C'est un message envoyé aux journaux. Sur la photocopie
d'une lettre que lui a adressée Danone, le 29 octobre
2015, P. a entouré les derniers prix du lait, et il a écrit
au-dessus deux mots au feutre : «À l'aide». À côté de la signature de
la directrice lait du groupe, il a ajouté : «le mépris des producteurs».
Avec la fin des quotas laitiers, le 1er avril 2015, les éleveurs sont
nombreux à attendre, comme P., une lettre de leur laiterie, qui
leur annoncera chaque mois leur prix. Un prix en chute libre. En
ouvrant les vannes de la production, il était mécanique que le lait
coulerait à flots, et que son prix baisserait, provoquant une nouvelle
crise sociale. Selon les estimations de l'Institut de l'élevage, un quart
des éleveurs dégagera en 2015 un revenu inférieur à 10 000 euros.
Cette crise n'était pas une surprise. Et pour les industriels, elle n'est
qu'un dégât collatéral. Un mal pour un bien : la restructuration.
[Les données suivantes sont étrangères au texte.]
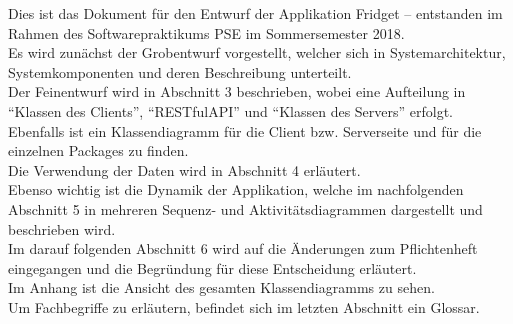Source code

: Dies ist das Dokument für den Entwurf der Applikation Fridget – entstanden im Rahmen des Softwarepraktikums PSE im Sommersemester 2018.\\
Es wird zunächst der Grobentwurf vorgestellt, welcher sich in Systemarchitektur, Systemkomponenten und deren Beschreibung unterteilt. \\
Der Feinentwurf wird in Abschnitt 3 beschrieben, wobei eine Aufteilung in ``Klassen des Clients'', ``RESTfulAPI'' und ``Klassen des Servers'' erfolgt. Ebenfalls ist ein Klassendiagramm für die Client bzw. Serverseite und für die einzelnen Packages zu finden. \\Die Verwendung der Daten wird in Abschnitt 4 erläutert.\\
Ebenso wichtig ist die Dynamik der Applikation, welche im nachfolgenden Abschnitt 5 in mehreren Sequenz- und Aktivitätsdiagrammen dargestellt und beschrieben wird.\\ 
Im darauf folgenden Abschnitt 6 wird auf die Änderungen zum Pflichtenheft eingegangen und die Begründung für diese Entscheidung erläutert.\\
Im Anhang ist die Ansicht des gesamten Klassendiagramms zu sehen.\\
Um Fachbegriffe zu erläutern, befindet sich im letzten Abschnitt ein Glossar.
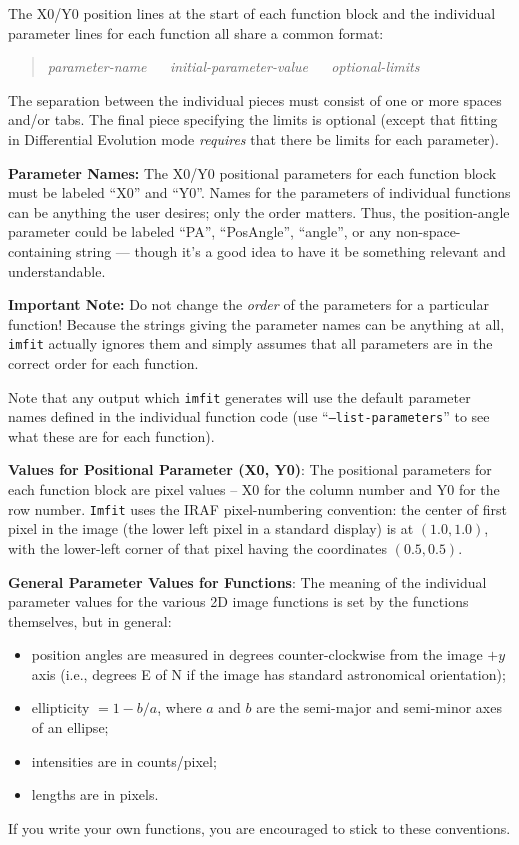 \documentclass[10pt]{article}
\newcommand{\imfit}{\texttt{imfit}}
\newcommand{\Imfit}{\texttt{Imfit}}
\begin{document}
The X0/Y0 position lines at the start of each function block and the
individual parameter lines for each function all share a common format:
\begin{quote}
\textit{parameter-name} ~~ \textit{initial-parameter-value} ~~ \textit{optional-limits}
\end{quote}
The separation between the individual pieces must consist of one or more spaces
and/or tabs. The final piece specifying the limits is optional (except that
fitting in Differential Evolution mode \textit{requires} that there be limits
for each parameter).

\bigskip

\textbf{Parameter Names:} The X0/Y0 positional parameters for each
function block must be labeled ``X0'' and ``Y0''. Names for the
parameters of individual functions can be anything the user desires;
only the order matters. Thus, the position-angle parameter could be
labeled ``PA'', ``PosAngle'', ``angle'', or any non-space-containing
string --- though it's a good idea to have it be something relevant
and understandable.

\textbf{Important Note:} Do not change the \textit{order} of the parameters
for a particular function!  Because the strings giving the parameter names
can be anything at all, \imfit{} actually ignores them and simply assumes
that all parameters are in the correct order for each function.

Note that any output which \imfit{} generates will use the default parameter
names defined in the individual function code (use ``\texttt{--list-parameters}''
to see what these are for each function).

\bigskip

\textbf{Values for Positional Parameter (X0, Y0)}: The positional parameters
for each function block are pixel values -- X0 for the column number and
Y0 for the row number. \Imfit{} uses the IRAF pixel-numbering
convention: the center of first pixel in the image (the lower left pixel
in a standard display) is at $(1.0,1.0)$, with the lower-left corner of that
pixel having the coordinates $(0.5,0.5)$.

\bigskip

\textbf{General Parameter Values for Functions}: The meaning of the individual
parameter values for the various 2D image functions is set by the functions
themselves, but in general: 
\begin{itemize}
\item position angles are measured in degrees counter-clockwise
from the image $+y$ axis (i.e., degrees E of N if the image has standard
astronomical orientation);
\item ellipticity $= 1 - b/a$, where $a$ and $b$ are the
semi-major and semi-minor axes of an ellipse;
\item intensities are in counts/pixel;
\item lengths are in pixels. 
\end{itemize}
If you write your own functions, you are encouraged
to stick to these conventions.
\end{document}
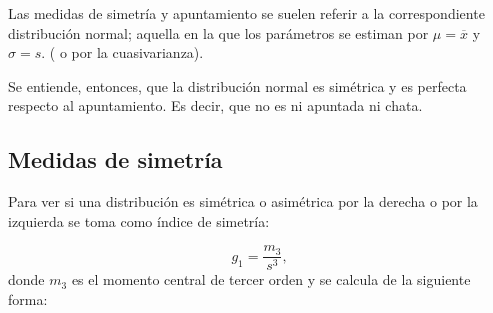 \documentclass[12pt]{report}
\begin{document}
Las medidas de simetría y apuntamiento se suelen referir a la correspondiente
distribución normal; aquella en la que los parámetros se estiman por  $\mu=\overline{x}$
y $\sigma=s.$ ( o por la cuasivarianza).

Se entiende, entonces, que la distribución normal es simétrica y es perfecta respecto 
al apuntamiento. Es decir, que no es ni apuntada ni chata.

\subsection{Medidas de simetría}

Para ver si una distribución es simétrica o asimétrica por la derecha o por la izquierda
se toma como índice de simetría:

$$g_1=\frac{m_3}{s^3},$$
donde $m_3$ es el momento central de tercer orden y se calcula de la siguiente forma:
\end{document}
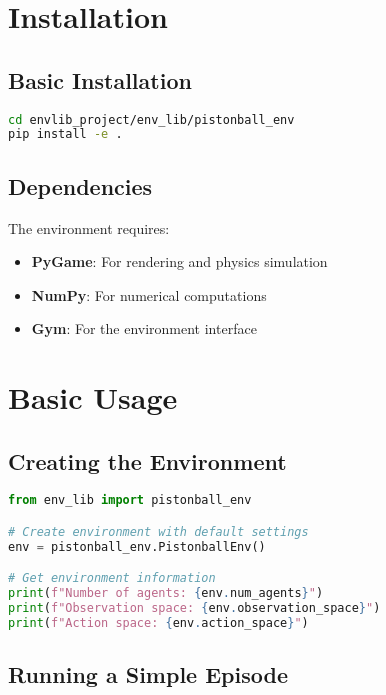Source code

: \section{Installation}

\subsection{Basic Installation}

\begin{lstlisting}[language=bash, caption=Basic Installation]
cd envlib_project/env_lib/pistonball_env
pip install -e .
\end{lstlisting}

\subsection{Dependencies}

The environment requires:
\begin{itemize}
    \item \textbf{PyGame}: For rendering and physics simulation
    \item \textbf{NumPy}: For numerical computations
    \item \textbf{Gym}: For the environment interface
\end{itemize}

\section{Basic Usage}

\subsection{Creating the Environment}

\begin{lstlisting}[language=python, caption=Basic Environment Creation]
from env_lib import pistonball_env

# Create environment with default settings
env = pistonball_env.PistonballEnv()

# Get environment information
print(f"Number of agents: {env.num_agents}")
print(f"Observation space: {env.observation_space}")
print(f"Action space: {env.action_space}")
\end{lstlisting}

\subsection{Running a Simple Episode}

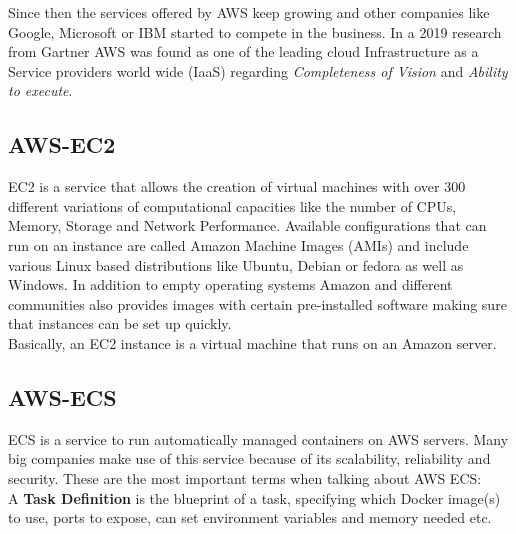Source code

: Since then the services offered by AWS keep growing and other companies like Google, Microsoft or IBM started to compete in the business. In a 2019 research from Gartner AWS was found as one of the leading cloud Infrastructure as a Service providers world wide (IaaS) \cite{Gartner} 
regarding \emph{Completeness of Vision} and \emph{Ability to execute}. 

\subsection{AWS-EC2}
EC2 is a service that allows the creation of virtual machines with over 300 different variations of computational capacities like the number of CPUs, Memory, Storage and Network Performance. \cite{AwsEc2} 
Available configurations that can run on an instance are called Amazon Machine Images (AMIs) and include various Linux based distributions like Ubuntu, Debian or fedora as well as Windows. In addition to empty operating systems Amazon and different communities also provides images with certain pre-installed software making sure that instances can be set up quickly. \\
Basically, an EC2 instance is a virtual machine that runs on an Amazon server. \cite{Ec2VirtualMachine}


\subsection{AWS-ECS}
ECS is a service to run automatically managed containers on AWS servers. Many big companies make use of this service because of its scalability, reliability and security. \cite{AwsEc2}
These are the most important terms when talking about AWS ECS: \\

A \textbf{Task Definition} is the blueprint of a task, specifying which Docker image(s) to use, ports to expose, can set environment variables and memory needed etc. \cite{CodeCampEcs}

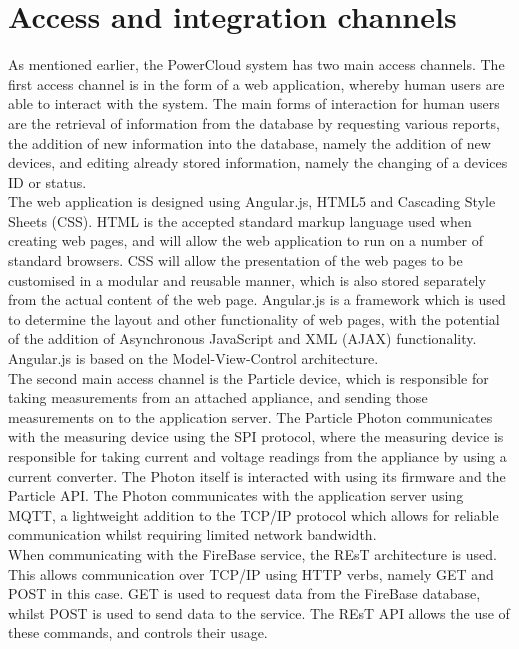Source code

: \documentclass{article}
\begin{document}

\section{Access and integration channels}
	
	As mentioned earlier, the PowerCloud system has two main access 
	channels. The first access channel is in the form of a web 
	application, whereby human users are able to interact with the 
	system. The main forms of interaction for human users are the 
	retrieval of information from the database by requesting various 
	reports, the addition of new information into the database, namely 
	the addition of new devices, and editing already stored information, 
	namely the changing of a devices ID or status.\\
	
	The web application is designed using Angular.js, HTML5 and Cascading 
	Style Sheets (CSS). HTML is the accepted standard markup language 
	used when creating web pages, and will allow the web application to 
	run on a number of standard browsers. CSS will allow the presentation 
	of the web pages to be customised in a modular and reusable manner, 
	which is also stored separately from the actual content of the web 
	page. Angular.js is a framework which is used to determine the layout 
	and other functionality of web pages, with the potential of the 
	addition of Asynchronous JavaScript and XML (AJAX) functionality. 
	Angular.js is based on the Model-View-Control architecture.\\
	
	The second main access channel is the Particle device, which is 
	responsible for taking measurements from an attached appliance, and 
	sending those measurements on to the application server. The Particle 
	Photon communicates with the measuring device using the SPI protocol, 
	where the measuring device is responsible for taking current and 
	voltage readings from the appliance by using a current converter. The 
	Photon itself is interacted with using its firmware and the Particle 
	API. The Photon communicates with the application server using MQTT, 
	a lightweight addition to the TCP/IP protocol which allows for 
	reliable communication whilst requiring limited network bandwidth.\\
	
	When communicating with the FireBase service, the REsT architecture 
	is used. This allows communication over TCP/IP using HTTP verbs, 
	namely GET and POST in this case. GET is used to request data from 
	the FireBase database, whilst POST is used to send data to the 
	service. The REsT API allows the use of these commands, and controls 
	their usage.
\end{document}
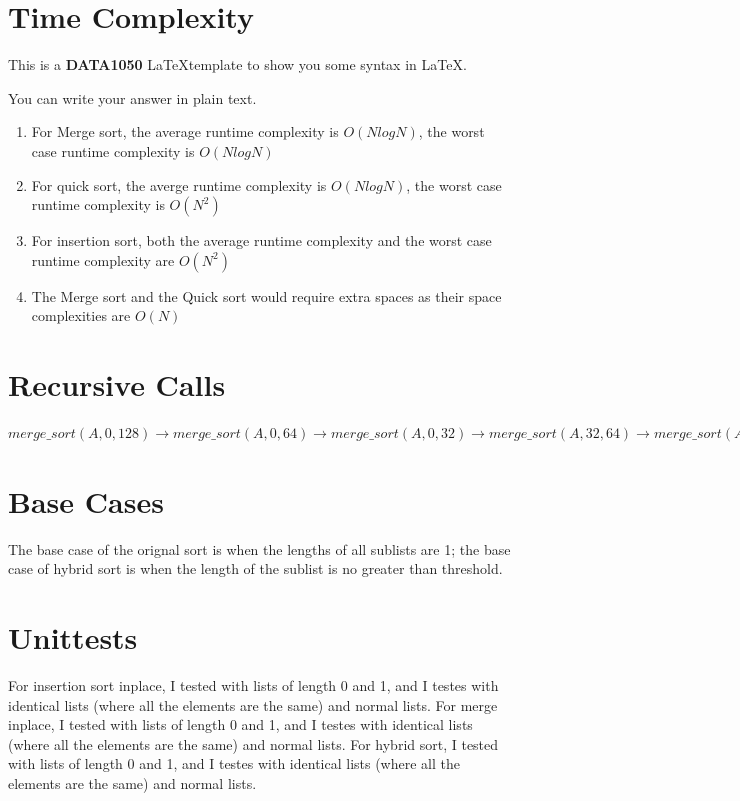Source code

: \documentclass[12pt,letterpaper]{article}
\begin{document}
\section{Time Complexity}
This is a \textbf{DATA1050} \LaTeX template to show you some syntax in LaTeX.

You can write your answer in plain text.

\begin{enumerate}
    \item For Merge sort, the average runtime complexity is $O(NlogN)$, the worst case runtime complexity is $O(NlogN)$
    
    \item For quick sort, the averge runtime complexity is $O(NlogN)$, the worst case runtime complexity is $O(N^2)$
    
    \item For insertion sort, both the average runtime complexity and the worst case runtime complexity are $O(N^2)$
    \item The Merge sort and the Quick sort would require extra spaces as their space complexities are $O(N)$
    
\end{enumerate}

\pagebreak
\section{Recursive Calls}
$merge\_sort(A, 0, 128) \rightarrow merge\_sort(A, 0, 64) \rightarrow merge\_sort(A, 0, 32) \rightarrow merge\_sort(A, 32, 64) \rightarrow merge\_sort(A, 64, 128) \rightarrow merge\_sort(A, 64, 96) \rightarrow merge\_sort(A, 96, 128)$
\pagebreak
\section{Base Cases}
The base case of the orignal sort is when the lengths of all sublists are 1; the base case of hybrid sort is when the length of the sublist is no greater than threshold.
\pagebreak
\section{Unittests}
For insertion sort inplace, I tested with lists of length 0 and 1, and I testes with identical lists (where all the elements are the same) and normal lists.\newline
For merge inplace, I tested with lists of length 0 and 1, and I testes with identical lists (where all the elements are the same) and normal lists.\newline
For hybrid sort, I tested with lists of length 0 and 1, and I testes with identical lists (where all the elements are the same) and normal lists.\newline
 
\end{document}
Avec la fin des quotas, le lobby industriel vise aussi un basculement de
la production et de l'élevage vers de nouveaux modèles. Promouvoir
de la mécanisation, du grand troupeau, de la ferme géante. Et
approvisionner les tours de séchage de lait - l'outil de fabrication
de la poudre de lait - indispensables à l'exportation.
«Le lait, c'est la vie» ? En dépit de ce que nous rappellent sans
cesse les publicités préconisant la consommation de «trois produits
laitiers par jour», le lait, c'est avant tout un vaste marché, et des
firmes qui en profitent. Les multinationales du lait n'hésitent pas à
se coaliser en cartels face à la grande distribution, à tenter de faire
plier les filières fromagères de qualité, et à imposer au ministère de la
Santé leur feuille route pour l'étiquetage nutritionnel des aliments.
Les projets d'expansion du lobby du lait dans l'économie mondialisée
paraissent aveugles et sans limites. Et leurs ravages, inévitables.
À moins qu'un vrai débat ne s'engage.